In particular, Cronkite felt the values he had learned as a journeyman — clarity, modesty, accuracy — were rapidly being abandoned under pressure from corporate management and shareholders.
In a 1976 survey by U.S. News and World Report, readers selected Cronkite as “the most trusted man in America,” which would accompany him the rest of his life. President Carter awarded him the Presidential Medal of Freedom in 1981.
Later that year he retired from CBS and turned his attention to sailing, the space program and a self-appointed role as senior statesman for the kind of old-fashioned journalism he feared was vanishing from the American scene.
Ties to Kansas City remained strong
Cronkite, who never earned a seven-figure salary as anchorman, spoke out against the networks for paying their biggest stars huge sums while cutting reporters and slashing resources behind the scenes. He was particularly harsh on CBS and bemoaned the fact that his advice was ignored by Laurence Tisch, the financier who took over the network in 1986.
He spoke out on a variety of other issues, such as climate change and the war in Iraq, ending the neutrality he had tried to keep under wraps while reporting the news.
Yet when asked about the sway he thought his opinions held with the public, Cronkite would try to distance himself from the personality cult that had built up around him.
“I always have been concerned about the idolatry connected with anchorpeople on television,” he told The New York Times in 1989. “It bothers me a great deal that people would say, ‘I believe every word you say.’ ”
With family on both sides living in Kansas City, he remained closely identified with the area all his life. He and Betsy returned often to visit relatives and friends. In 2000 he agreed to emcee the city’s 150th birthday celebration at Arrowhead Stadium.
Cronkite appeared at fundraisers for Barnes’ two campaigns for mayor.
At one of them in 2003, Cronkite criticized the Bush administration’s plan to invade Iraq.

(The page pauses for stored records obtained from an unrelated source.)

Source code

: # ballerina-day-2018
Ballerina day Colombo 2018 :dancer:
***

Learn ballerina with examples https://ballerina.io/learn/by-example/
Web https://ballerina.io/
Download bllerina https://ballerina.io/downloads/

“We have shown arrogance, almost an egotism, in our conduct of foreign policy so that we have alienated most of our former allies in the world,” he said, adding that the Iraq war “is going to get us in very serious trouble.”
But his views never seemed to get him into much trouble or diminish his luster. NASA named him an ambassador of exploration in 2006, one of scores of accolades heaped on him over four decades.
And inside the CBS news division, Cronkite remained a revered figure, such that when Dan Rather’s successor, Katie Couric, took over the “Evening News” in 2006, Cronkite was asked to record the announcer’s opening.
Last November, he unexpectedly failed to appear at the 25th annual Walter Cronkite Awards Luncheon at Arizona State University, leading to speculation that he was ailing. He had been a fixture at the event, which raises money for the Walter Cronkite School of Journalism.
Cronkite is survived by two daughters, Nancy and Kathy, and a son, Walter III. Betsy’s ashes are interred in Kansas City; Walter’s are expected to join them following a memorial service in New York.
PERSONAL: I finally got to meet Walter Cronkite in January of 2006. He was at press tour promoting the PBS "American Masters" about him. After a lively session with reporters in which, among other things, he said CBS should not replace Bob Schieffer with Katie Couric and that, were he anchoring the "CBS Evening News" today, he would have called for the US to withdraw from Iraq.
Then several of us got three on one's with him. I think I enjoyed that one of my colleagues because, thanks to my loud mouth, Cronkite (who was famously hard of hearing toward the end of his life), had no trouble hearing my questions. As I recall, he shared a Kansas City memory and discussed the pros and cons of "parachute journalism" -- the practice of sending foreign reporters into countries only as needed.
I am grateful to my colleagues Gail Shister and Verne Gay for their reporting on Cronkite's recent illness. It was the heads up I needed to get the obituary in order with all of its local Kansas City flavor.